Summarise and evaluate your overall progress and formulate a constructive plan for continuing Personal and Professional Development:
With my final exhibition piece Covers Vol. 1, and connected merch and zine, I feel, as I’m sure I was always expected to, that I’ve only scratched the surface of what I’d intended to. From the very beginning of the course my plans for the final show were ambitious, which I knew at the time of writing each update of my project proposal, but by doing so provided myself with a goal to aim towards — even if that eventual completion was years down the line. What’s happened since — via my decision to turn this project into an organic one, show it in its unfinished form without pretending it’s anything other than, and plan to add a new section with each exhibition of it like a mutating organism — is that for the first time I’ve seen a way in which this particular thread of my practice, connected to but not explicitly part of any the other spheres of music, fashion, etc. stated above, can continue beyond the end of the course.
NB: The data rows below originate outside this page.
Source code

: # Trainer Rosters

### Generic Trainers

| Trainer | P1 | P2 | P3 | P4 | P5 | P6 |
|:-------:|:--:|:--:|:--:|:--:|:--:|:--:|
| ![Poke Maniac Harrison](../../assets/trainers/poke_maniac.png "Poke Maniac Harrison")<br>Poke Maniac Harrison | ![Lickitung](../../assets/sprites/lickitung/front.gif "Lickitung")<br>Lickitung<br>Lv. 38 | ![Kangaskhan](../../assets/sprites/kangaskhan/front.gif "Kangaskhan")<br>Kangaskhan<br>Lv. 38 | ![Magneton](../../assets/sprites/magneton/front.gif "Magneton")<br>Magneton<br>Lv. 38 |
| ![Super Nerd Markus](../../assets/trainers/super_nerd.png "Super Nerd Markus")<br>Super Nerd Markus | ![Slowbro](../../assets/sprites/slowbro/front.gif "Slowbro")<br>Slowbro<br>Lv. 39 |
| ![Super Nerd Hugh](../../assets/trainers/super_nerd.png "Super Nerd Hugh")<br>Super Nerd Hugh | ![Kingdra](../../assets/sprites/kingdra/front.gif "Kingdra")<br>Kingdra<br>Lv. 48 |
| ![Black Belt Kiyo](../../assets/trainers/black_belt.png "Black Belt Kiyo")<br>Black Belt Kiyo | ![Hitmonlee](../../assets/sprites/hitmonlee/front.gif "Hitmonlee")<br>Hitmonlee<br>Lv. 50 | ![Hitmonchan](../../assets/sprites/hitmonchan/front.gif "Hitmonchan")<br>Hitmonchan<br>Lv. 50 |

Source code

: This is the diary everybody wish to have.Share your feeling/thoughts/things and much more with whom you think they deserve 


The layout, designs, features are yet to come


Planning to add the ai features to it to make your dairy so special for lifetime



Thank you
For the first time I want to continue working in this way, as an artist, and present work in a way that might make sense in the gallery context – though if I’m honest i’m already thinking of ways to present this in a club…
In terms of my overall work, in relation to my realisation above of how every sphere my work operates in connect to make up my practice as a whole, I feel I’ve now reached a point where I can confidently move forward and utilise the opportunities provided by each of these different areas to continue to better my understanding of both the form and content of work. This will involve seeking out opportunities for commission within any parameters and, as I’ve begun to do already this year, attempt to push the boundaries of what’s possible in terms of my own art practice and the ideas that come within that, in these different contexts, ones that are often ruled by their commercial potential.
Also, now I have a much greater understanding of the practical application of certain methodologies, I can better utilise the language of each to further collaborate with outside help, those with more specialist knowledge for instance, to realise ideas I have in ways I’d be unable to do alone—including both collaboration with other artists, identified due to their specialist interests, as well as the opportunity when working professionally, and therefore with budget, to seek service-type assistance, which will allow me to tackle ideas of much more advanced technological application than I have before (like that I’ve only scratched the surface with by use of the the CGI graphic element in my final piece).
Beyond the work itself, I feel now that I can explore each of the professional avenues I’ve identified above – the music world, fashion, digital publishing, etc. – centering my attention on video projects. I’m going to start immediately by finishing a few things that hangover from projects I’ve begin during the course (notably the Strut Butoh film).
As stated in my Critical Evaluation, though I feel really confident in how I’ve developed my technical competence in video in particular, my research skills, and my personal and professional development, the main development for me has been more of a reshuffling. Moving forward I see myself going back into the fields I initially emerged from with a renewed sense of purpose, to inject into these spaces the same vision I would present in the gallery, but in the hope that there is greater capacity to reach and connect and spark questions in an audience. That’s my essential goal, and everything else is an aside to that. If this output – which I plan to continue at the same rate, with the same bredth, and with increasing level of production value – then leads me back to the gallery space, which I hope it does, then I feel I’ll have the perspective, and the necessary tools, to appropriately navigate, and of course question, that space once more. Also, as the collaborative projects I work on, notably SORT, have weaved almost without mention in and out of my personal work, and with the continued enjoyment and benefit gained from collaboration, I plan to continue in this spirit. Each project moving forward will be a new opportunity for collaboration with other artists, crew, musicians, producers, graphic designers, engineers, and anything I can possibly imagine, and that’s more exciting to me than any solitary pursuit. Also, though I’ve tried to refrain from explicity discussing it too much, the course of the last two years have become more and more convinced of the power of collectivism, and reconciling that with the possibilities of indivudual expression. This process has solidified that stance, and has me more inspired than ever to attempt to work out my own personal work within the context of collaborative projects, be that SORT or others.